- _TASK TO CARRY OUT_
Keep only the lines of the data below that contain "Required", and copy them.
RECORD EXCERPTS: Begin
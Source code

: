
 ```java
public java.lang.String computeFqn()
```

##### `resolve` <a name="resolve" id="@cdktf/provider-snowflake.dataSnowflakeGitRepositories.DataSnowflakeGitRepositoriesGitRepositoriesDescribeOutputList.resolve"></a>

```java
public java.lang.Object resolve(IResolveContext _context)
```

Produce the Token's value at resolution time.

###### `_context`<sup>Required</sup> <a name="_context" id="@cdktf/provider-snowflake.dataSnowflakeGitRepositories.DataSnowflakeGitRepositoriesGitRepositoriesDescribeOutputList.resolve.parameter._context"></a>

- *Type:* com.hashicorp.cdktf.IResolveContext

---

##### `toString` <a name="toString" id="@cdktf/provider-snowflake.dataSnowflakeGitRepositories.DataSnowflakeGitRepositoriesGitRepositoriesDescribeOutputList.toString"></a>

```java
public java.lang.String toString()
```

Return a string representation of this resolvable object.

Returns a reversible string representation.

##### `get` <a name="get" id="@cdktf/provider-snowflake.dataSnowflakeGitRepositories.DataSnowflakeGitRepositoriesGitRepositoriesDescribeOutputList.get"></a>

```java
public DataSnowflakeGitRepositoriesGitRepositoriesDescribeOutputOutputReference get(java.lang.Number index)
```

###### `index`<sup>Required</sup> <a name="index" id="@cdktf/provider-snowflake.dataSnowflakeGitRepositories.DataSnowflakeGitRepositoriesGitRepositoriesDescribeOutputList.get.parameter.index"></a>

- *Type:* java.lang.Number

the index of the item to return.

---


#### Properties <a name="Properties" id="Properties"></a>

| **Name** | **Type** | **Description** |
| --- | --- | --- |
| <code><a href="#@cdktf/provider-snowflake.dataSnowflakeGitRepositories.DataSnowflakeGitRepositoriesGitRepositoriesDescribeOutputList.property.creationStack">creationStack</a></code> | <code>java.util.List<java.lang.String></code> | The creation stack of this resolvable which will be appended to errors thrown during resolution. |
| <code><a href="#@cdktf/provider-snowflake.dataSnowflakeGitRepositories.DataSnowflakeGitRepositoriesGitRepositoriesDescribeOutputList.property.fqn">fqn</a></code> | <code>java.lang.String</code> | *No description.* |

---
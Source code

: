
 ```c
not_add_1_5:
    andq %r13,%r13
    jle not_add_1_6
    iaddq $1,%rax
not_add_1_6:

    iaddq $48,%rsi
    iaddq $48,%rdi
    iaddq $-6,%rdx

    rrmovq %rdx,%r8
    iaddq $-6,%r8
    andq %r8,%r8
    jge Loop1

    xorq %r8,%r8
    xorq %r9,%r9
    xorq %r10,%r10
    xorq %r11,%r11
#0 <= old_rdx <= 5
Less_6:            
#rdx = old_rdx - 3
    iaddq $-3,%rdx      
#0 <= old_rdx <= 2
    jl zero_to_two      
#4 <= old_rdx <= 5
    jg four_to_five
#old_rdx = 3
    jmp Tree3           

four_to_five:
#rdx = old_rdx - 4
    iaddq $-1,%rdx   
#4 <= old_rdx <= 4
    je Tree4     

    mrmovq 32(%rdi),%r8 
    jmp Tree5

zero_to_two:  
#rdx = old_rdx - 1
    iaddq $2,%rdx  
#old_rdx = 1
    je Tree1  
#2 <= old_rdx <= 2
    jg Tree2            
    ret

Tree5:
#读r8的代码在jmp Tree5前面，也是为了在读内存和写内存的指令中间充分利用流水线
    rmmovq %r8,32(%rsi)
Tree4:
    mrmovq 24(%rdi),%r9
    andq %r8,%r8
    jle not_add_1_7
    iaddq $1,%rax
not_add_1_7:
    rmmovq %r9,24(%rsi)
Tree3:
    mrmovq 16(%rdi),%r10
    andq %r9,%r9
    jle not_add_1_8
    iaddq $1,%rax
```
RECORD EXCERPTS: End
- _SOLUTION_
###### `_context`<sup>Required</sup> <a name="_context" id="@cdktf/provider-snowflake.dataSnowflakeGitRepositories.DataSnowflakeGitRepositoriesGitRepositoriesDescribeOutputList.resolve.parameter._context"></a>
###### `index`<sup>Required</sup> <a name="index" id="@cdktf/provider-snowflake.dataSnowflakeGitRepositories.DataSnowflakeGitRepositoriesGitRepositoriesDescribeOutputList.get.parameter.index"></a>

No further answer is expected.